937 F. Supp. 2d 730
E.D. Va.2013Background
- Lasership contracts with Massachusetts-based independent drivers to deliver packages; the company uses ICAs and drivers are not paid benefits or overtime.
- Plaintiffs, Massachusetts delivery drivers, allege misclassification under Massachusetts Independent Contractor Statute M.G.L. 149 § 148B targeting motor carriers.
- Defendant Lasership moves for summary judgment seeking FAAAA preemption of §148B as applied to motor carriers.
- Court previously allowed discovery on preemption; this matter resolves whether §148B is preempted and grants summary judgment.
- §148B imposes a three-prong test for independent contractor status, including the unusual “usual course of business” prong, which the Court finds restrictive.
- Enforcement forecloses Lasership’s ability to use independent contractors, potentially altering routes, services, and prices, thereby triggering FAAAA preemption.
Issues
| Issue | Plaintiff's Argument | Defendant's Argument | Held |
|---|---|---|---|
| Whether §148B is preempted by the FAAAA | Plaintiffs argue §148B is a wage law not preempted by the FAAAA | Lasership argues §148B regulates carrier pricing/routes/services and is preempted | Yes; §148B preempted as applied to motor carriers |
Key Cases Cited
- Rowe v. N.H. Motor Transp. Ass’n, 552 U.S. 364 (2008) (state law affecting prices/routes/services may be preempted if significant)
- Morales v. Trans World Airlines, Inc., 504 U.S. 374 (1992) (preemption where state guidelines bind airline fares; broad ‘relate to’ standard)

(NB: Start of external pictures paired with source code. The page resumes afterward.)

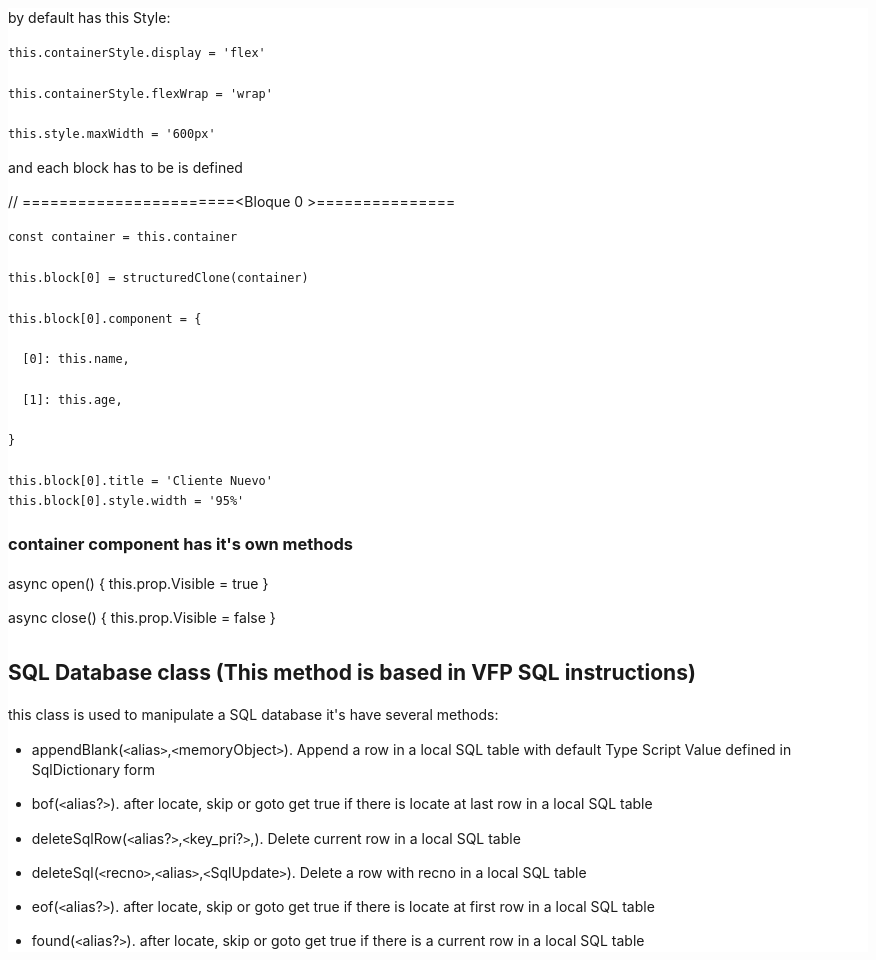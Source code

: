   by default has this Style:

    this.containerStyle.display = 'flex' 

    this.containerStyle.flexWrap = 'wrap' 

    this.style.maxWidth = '600px' 

  
and each block has to be is defined  

  // =======================<Bloque 0 >=============== 

    const container = this.container 

    this.block[0] = structuredClone(container) 
    
    this.block[0].component = { 

      [0]: this.name, 

      [1]: this.age, 
 
    } 
    
    this.block[0].title = 'Cliente Nuevo'
    this.block[0].style.width = '95%'

  
  ### container component has it's own methods

  async open() {
    this.prop.Visible = true
  }

  async close() {
    this.prop.Visible = false
  }


## SQL Database class (This method is based in VFP SQL instructions)
this class is used to manipulate a SQL database it's have several methods:

- appendBlank(`<`alias`>`,`<`memoryObject`>`).
   Append a row in a local SQL table with default Type Script Value defined in SqlDictionary form

- bof(`<`alias?`>`).
  after locate, skip or goto get true if there is locate at last row in a local SQL table

- deleteSqlRow(`<`alias?`>`,`<`key_pri?`>`,).
   Delete current row in a local SQL table

- deleteSql(`<`recno`>`,`<`alias`>`,`<`SqlUpdate`>`).
   Delete a row with recno in a local SQL table

- eof(`<`alias?`>`).
  after locate, skip or goto get true if there is locate at first row in a local SQL table

- found(`<`alias?`>`).
  after locate, skip or goto get true if there is a current row in a local SQL table
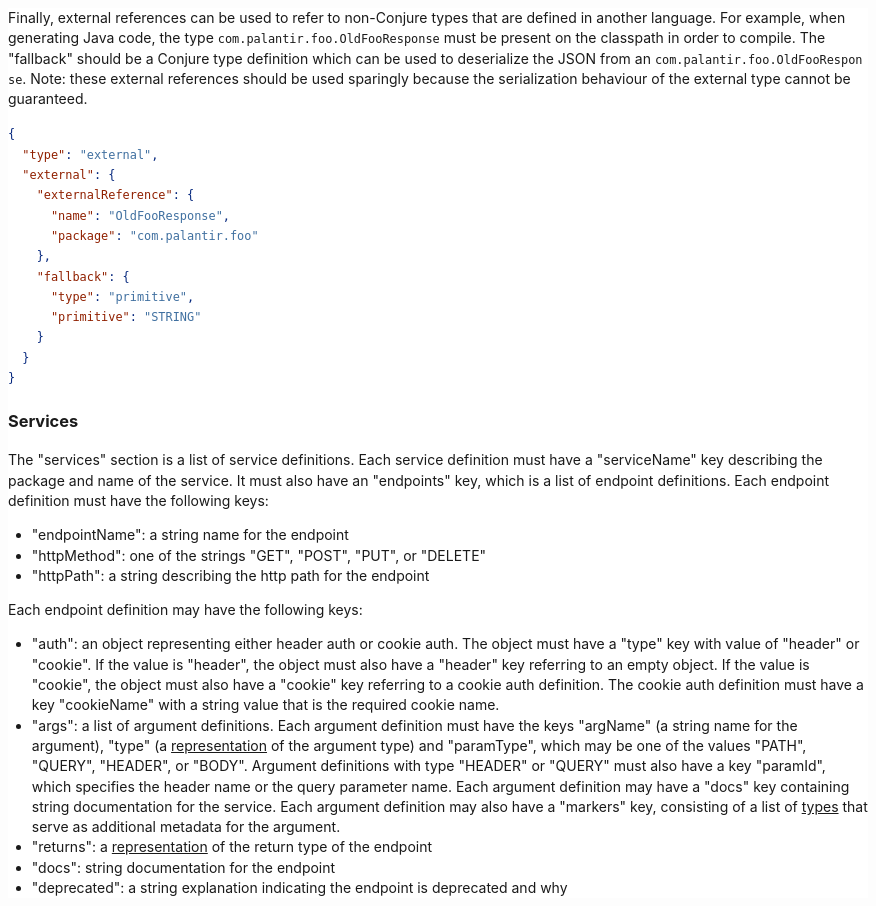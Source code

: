 Finally, external references can be used to refer to non-Conjure types that are defined in
another language.  For example, when generating Java code, the type `com.palantir.foo.OldFooResponse` must
be present on the classpath in order to compile.  The "fallback" should be a
Conjure type definition which can be used to deserialize the JSON from an `com.palantir.foo.OldFooResponse`.
Note: these external references should be used sparingly because the serialization
behaviour of the external type cannot be guaranteed.

```json
{
  "type": "external",
  "external": {
    "externalReference": {
      "name": "OldFooResponse",
      "package": "com.palantir.foo"
    },
    "fallback": {
      "type": "primitive",
      "primitive": "STRING"
    }
  }
}
```

### Services

The "services" section is a list of service definitions. Each service definition must have a "serviceName" key
describing the package and name of the service. It must also have an "endpoints" key, which is a list of endpoint
definitions. Each endpoint definition must have the following keys:
- "endpointName": a string name for the endpoint
- "httpMethod": one of the strings "GET", "POST", "PUT", or "DELETE"
- "httpPath": a string describing the http path for the endpoint

Each endpoint definition may have the following keys:
- "auth": an object representing either header auth or cookie auth. The object must have a "type" key with value of
"header" or "cookie". If the value is "header", the object must also have a "header" key referring to an empty object.
If the value is "cookie", the object must also have a "cookie" key referring to a cookie auth definition. The cookie
auth definition must have a key "cookieName" with a string value that is the required cookie name.
- "args": a list of argument definitions. Each argument definition must have the keys "argName" (a string name for the
argument), "type" (a [representation](#representation-of-conjure-types) of the argument type) and "paramType", which
may be one of the values "PATH", "QUERY", "HEADER", or "BODY". Argument definitions with type "HEADER" or "QUERY" must
also have a key "paramId", which specifies the header name or the query parameter name. Each argument definition may
have a "docs" key containing string documentation for the service. Each argument definition may also have a "markers"
key, consisting of a list of [types](#representation-of-conjure-types) that serve as additional metadata for the
argument.
- "returns": a [representation](#representation-of-conjure-types) of the return type of the endpoint
- "docs": string documentation for the endpoint
- "deprecated": a string explanation indicating the endpoint is deprecated and why
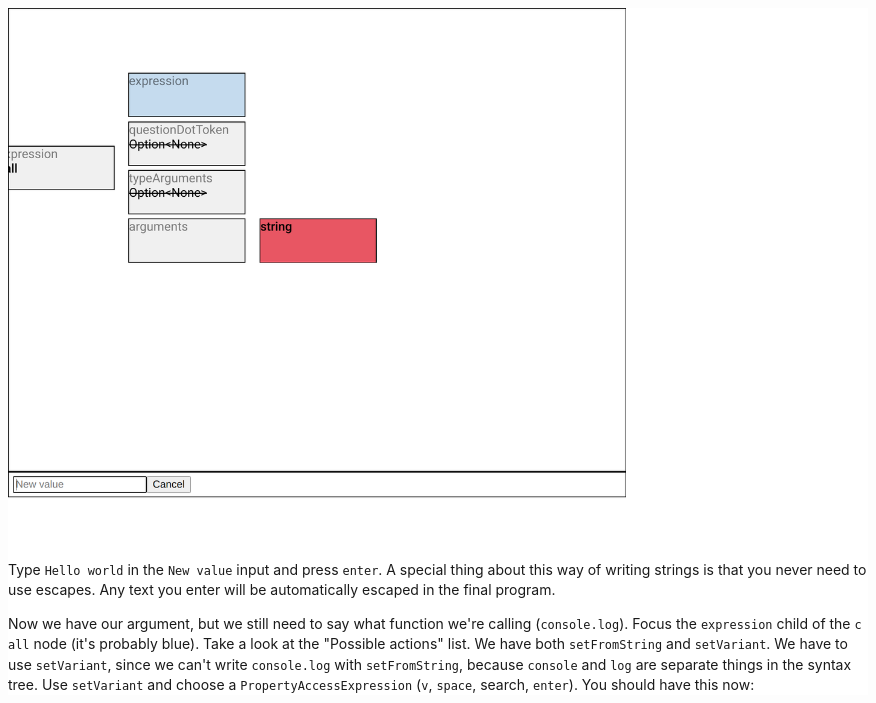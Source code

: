 <img src="./images/hello-world/10-set-from-string-new.png" alt="Prompt from setFromString action" width="618">

Type `Hello world` in the `New value` input and press `enter`. A special thing about this way of writing strings is that you never need to use escapes. Any text you enter will be automatically escaped in the final program.

Now we have our argument, but we still need to say what function we're calling (`console.log`). Focus the `expression` child of the `call` node (it's probably blue). Take a look at the "Possible actions" list. We have both `setFromString` and `setVariant`. We have to use `setVariant`, since we can't write `console.log` with `setFromString`, because `console` and `log` are separate things in the syntax tree. Use `setVariant` and choose a `PropertyAccessExpression` (`v`, `space`, search, `enter`). You should have this now:
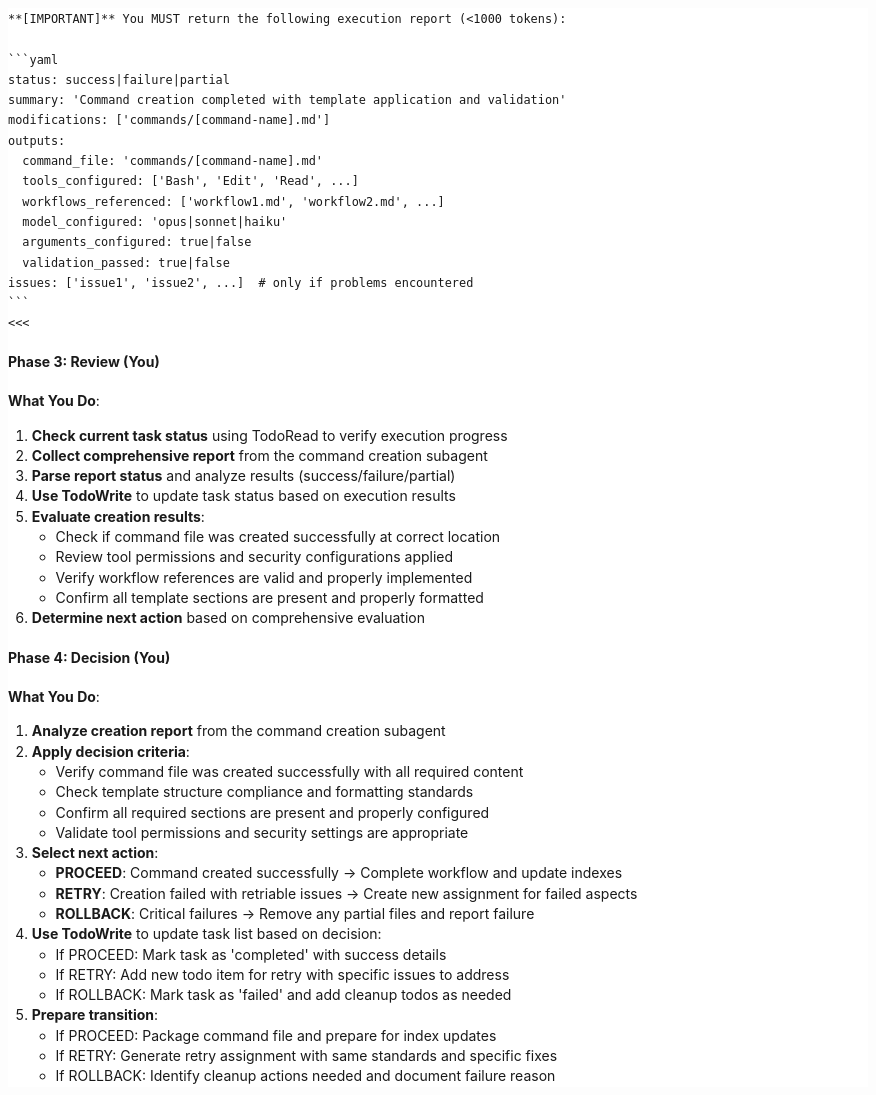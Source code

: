     **[IMPORTANT]** You MUST return the following execution report (<1000 tokens):

    ```yaml
    status: success|failure|partial
    summary: 'Command creation completed with template application and validation'
    modifications: ['commands/[command-name].md']
    outputs:
      command_file: 'commands/[command-name].md'
      tools_configured: ['Bash', 'Edit', 'Read', ...]
      workflows_referenced: ['workflow1.md', 'workflow2.md', ...]
      model_configured: 'opus|sonnet|haiku'
      arguments_configured: true|false
      validation_passed: true|false
    issues: ['issue1', 'issue2', ...]  # only if problems encountered
    ```
    <<<

#### Phase 3: Review (You)

**What You Do**:

1. **Check current task status** using TodoRead to verify execution progress
2. **Collect comprehensive report** from the command creation subagent
3. **Parse report status** and analyze results (success/failure/partial)
4. **Use TodoWrite** to update task status based on execution results
5. **Evaluate creation results**:
   - Check if command file was created successfully at correct location
   - Review tool permissions and security configurations applied
   - Verify workflow references are valid and properly implemented
   - Confirm all template sections are present and properly formatted
6. **Determine next action** based on comprehensive evaluation

#### Phase 4: Decision (You)

**What You Do**:

1. **Analyze creation report** from the command creation subagent
2. **Apply decision criteria**:
   - Verify command file was created successfully with all required content
   - Check template structure compliance and formatting standards
   - Confirm all required sections are present and properly configured
   - Validate tool permissions and security settings are appropriate
3. **Select next action**:
   - **PROCEED**: Command created successfully → Complete workflow and update indexes
   - **RETRY**: Creation failed with retriable issues → Create new assignment for failed aspects
   - **ROLLBACK**: Critical failures → Remove any partial files and report failure
4. **Use TodoWrite** to update task list based on decision:
   - If PROCEED: Mark task as 'completed' with success details
   - If RETRY: Add new todo item for retry with specific issues to address
   - If ROLLBACK: Mark task as 'failed' and add cleanup todos as needed
5. **Prepare transition**:
   - If PROCEED: Package command file and prepare for index updates
   - If RETRY: Generate retry assignment with same standards and specific fixes
   - If ROLLBACK: Identify cleanup actions needed and document failure reason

- American Trucking Ass’n, Inc. v. City of Los Angeles, 660 F.3d 384 (9th Cir. 2011) (courts examine effect on carrier services; state measures inconsistent with federal objectives preempted)
- Mendonca v. California, 152 F.3d 1189 (9th Cir. 1998) (wage laws not preempted unless directly/indirectly affect prices in a manner consistent with Rowe/ Morales)
- Flores-Galarza v. United Parcel Serv., 318 F.3d 323 (1st Cir. 2003) (preemption where cost impacts operations and pricing align with preemption scope)
- S.C. Johnson & Son, Inc. v. Transport Corp. of America, 697 F.3d 544 (7th Cir. 2012) (reliance on Mendonca; not persuasive here)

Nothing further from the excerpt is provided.